1. A method of bill identification, the method comprising:

inputting the image preprocessing result into a text positioning model, detecting and positioning the text in the image preprocessing result, and generating a text positioning result, wherein the text positioning model is generated based on improved fast-RCNN, and the improved fast-RCNN comprises: extracting local features and global features of the bill data set by adopting a multi-scale convolution kernel, updating the weight of the bill data set by utilizing a learning rate error by adopting a self-adaptive learning strategy, wherein the multi-scale convolution kernel comprises 1 × 1 and 3 × 3 convolution kernels of preset quantity instead of a convolution kernel of 3 × 3 fixed size in an original fast-RCNN model, inputting the convolution result of the 1 × 1 convolution kernel into the convolution kernel of 3 × 3 to be convolved to obtain a convolution result, and performing feature fusion on the convolution result, the 1 × 1 convolution kernel and the 3 × 3 convolution result;

inputting the text positioning result into a character recognition model, performing character recognition on the text in the text positioning result, and generating a character recognition result, wherein the character recognition model is generated based on an improved Alexenet, and the improved Alexenet network comprises: replacing the 11 × 11 convolution kernel of the 1 st convolution layer in the original Alexnet network with a 9 × 9 convolution kernel and replacing the 5 × 5 convolution kernel of the 2 nd convolution layer in the original Alexnet network with two 3 × 3 convolution kernels;

inputting the character recognition result into a semantic correction model, performing semantic correction on characters in the character recognition result, and when the character recognition result is consistent with an output result of the semantic correction model, the character recognition result is a final recognition result, or when the character recognition result is inconsistent with the output result of the semantic correction model, the output result of the semantic correction model is the final recognition result, wherein the training process of the semantic correction model comprises the following steps: acquiring a preset number of medical terms, labeling the medical terms to generate a medical term corpus, and training the RNN by using the medical term corpus to generate a semantic correction model.

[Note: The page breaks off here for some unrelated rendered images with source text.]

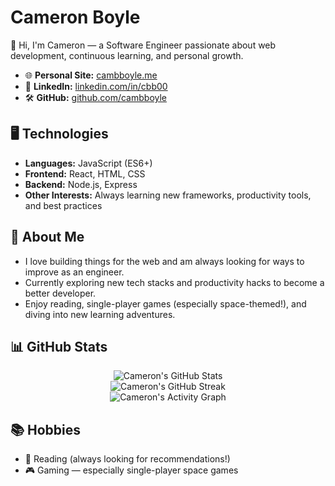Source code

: # Cameron Boyle

👋 Hi, I'm Cameron — a Software Engineer passionate about web development, continuous learning, and personal growth.

- 🌐 **Personal Site:** [cambboyle.me](https://cambboyle.me)
- 💼 **LinkedIn:** [linkedin.com/in/cbb00](https://www.linkedin.com/in/cbb00/)
- 🛠️ **GitHub:** [github.com/cambboyle](https://github.com/cambboyle)

## 🖥️ Technologies

- **Languages:** JavaScript (ES6+)
- **Frontend:** React, HTML, CSS
- **Backend:** Node.js, Express
- **Other Interests:** Always learning new frameworks, productivity tools, and best practices

## 🚀 About Me

- I love building things for the web and am always looking for ways to improve as an engineer.
- Currently exploring new tech stacks and productivity hacks to become a better developer.
- Enjoy reading, single-player games (especially space-themed!), and diving into new learning adventures.

## 📊 GitHub Stats

<!-- GitHub Stats (dynamic badge) -->
<p align="center">
  <img src="https://github-readme-stats.vercel.app/api?username=cambboyle&show_icons=true&theme=radical" alt="Cameron's GitHub Stats" />
  <br/>
  <img src="https://streak-stats.demolab.com?user=cambboyle&theme=radical" alt="Cameron's GitHub Streak" />
  <br/>
  <img src="https://github-readme-activity-graph.vercel.app/graph?username=cambboyle&theme=radical" alt="Cameron's Activity Graph" />
</p>

## 📚 Hobbies

- 📖 Reading (always looking for recommendations!)
- 🎮 Gaming — especially single-player space games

2. The bill identifying method according to claim 1, wherein the pre-processing operation on the image to be identified to generate an image pre-processing result comprises:

carrying out image correction on the image to be recognized;

carrying out graying processing on the result after the image correction;

performing threshold segmentation on the grayed result;

and generating an image preprocessing result.

3. The document recognition method according to claim 1, wherein the training process of the text orientation model comprises:

constructing a bill data set;

4. The bill recognition method according to claim 1, wherein the training process of the character recognition model comprises:

constructing a character data set;

5. A computer-readable storage medium, characterized in that the computer-readable storage medium has stored thereon a ticket identification method program which, when executed by a processor, implements the steps of the method of any one of claims 1-4.

6. A bill identifying apparatus comprising a memory, a processor and a bill identifying method program stored on the memory and executable on the processor, the processor implementing the steps of the method of any one of claims 1 to 4 when executing the bill identifying method program.